Work instruction —
From the line that includes "make -f make.mk main" to the last line of the records that follow, copy every line exactly and nothing more, omitting pictures.

[Records contained in a dataset]
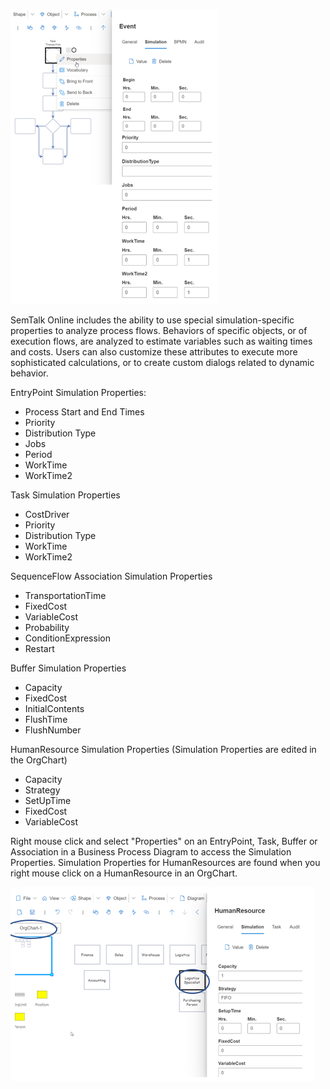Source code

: ![](https://github.com/SemTalkOnline/SemTalkOnline/blob/main/images/SimStartEventAll.png)

SemTalk Online includes the ability to use special simulation-specific properties to analyze process flows. Behaviors of specific objects, or of execution flows, are analyzed to estimate variables such as waiting times and costs. Users can also customize these attributes to execute more sophisticated calculations, or to create custom dialogs related to dynamic behavior. 

EntryPoint Simulation Properties:
* Process Start and End Times
* Priority
* Distribution Type
* Jobs
* Period
* WorkTime
* WorkTime2

Task Simulation Properties
* CostDriver
* Priority
* Distribution Type
* WorkTime
* WorkTime2

SequenceFlow Association Simulation Properties
* TransportationTime
* FixedCost
* VariableCost
* Probability
* ConditionExpression
* Restart

Buffer Simulation Properties
* Capacity
* FixedCost
* InitialContents
* FlushTime
* FlushNumber

HumanResource Simulation Properties (Simulation Properties are edited in the OrgChart)
* Capacity
* Strategy
* SetUpTime
* FixedCost
* VariableCost

Right mouse click and select "Properties" on an EntryPoint, Task, Buffer or Association in a Business Process Diagram to access the Simulation Properties. Simulation Properties for HumanResources are found when you right mouse click on a HumanResource in an OrgChart.

![](https://github.com/SemTalkOnline/SemTalkOnline/blob/main/images/SimulationHumanResources.png)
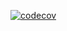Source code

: ﻿[![codecov](https://codecov.io/gh/mu88/Project28/branch/main/graph/badge.svg?token=U2SQZB62OD)](https://codecov.io/gh/mu88/Project28)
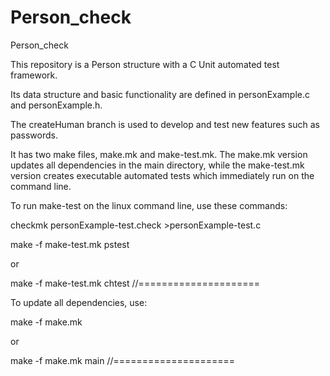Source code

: # Person_check
Person_check

This repository is a Person structure with a C Unit automated test framework.

Its data structure and basic functionality are defined in personExample.c and personExample.h. 

The createHuman branch is used to develop and test new features such as passwords.

It has two make files, make.mk and make-test.mk. The make.mk version updates all dependencies in the main directory, 
while the make-test.mk version creates executable automated tests which immediately run on the command line. 

To run make-test on the linux command line, use these commands:

checkmk personExample-test.check >personExample-test.c

make -f make-test.mk pstest

or

make -f make-test.mk chtest
//=====================

To update all dependencies, use:

make -f make.mk

or 

make -f make.mk main
//=====================

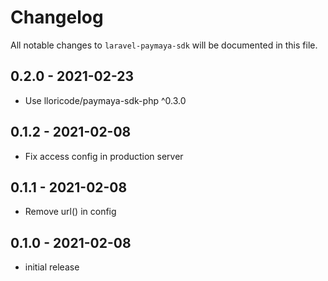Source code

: # Changelog

All notable changes to `laravel-paymaya-sdk` will be documented in this file.

## 0.2.0 - 2021-02-23

- Use lloricode/paymaya-sdk-php ^0.3.0

## 0.1.2 - 2021-02-08

- Fix access config in production server

## 0.1.1 - 2021-02-08

- Remove url() in config

## 0.1.0 - 2021-02-08

- initial release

The completed task —
make -f make.mk main
//=====================

Source code

: # Changelog

All notable changes to `laravel-paymaya-sdk` will be documented in this file.

## 0.2.0 - 2021-02-23

- Use lloricode/paymaya-sdk-php ^0.3.0

## 0.1.2 - 2021-02-08

- Fix access config in production server

## 0.1.1 - 2021-02-08

- Remove url() in config

## 0.1.0 - 2021-02-08

- initial release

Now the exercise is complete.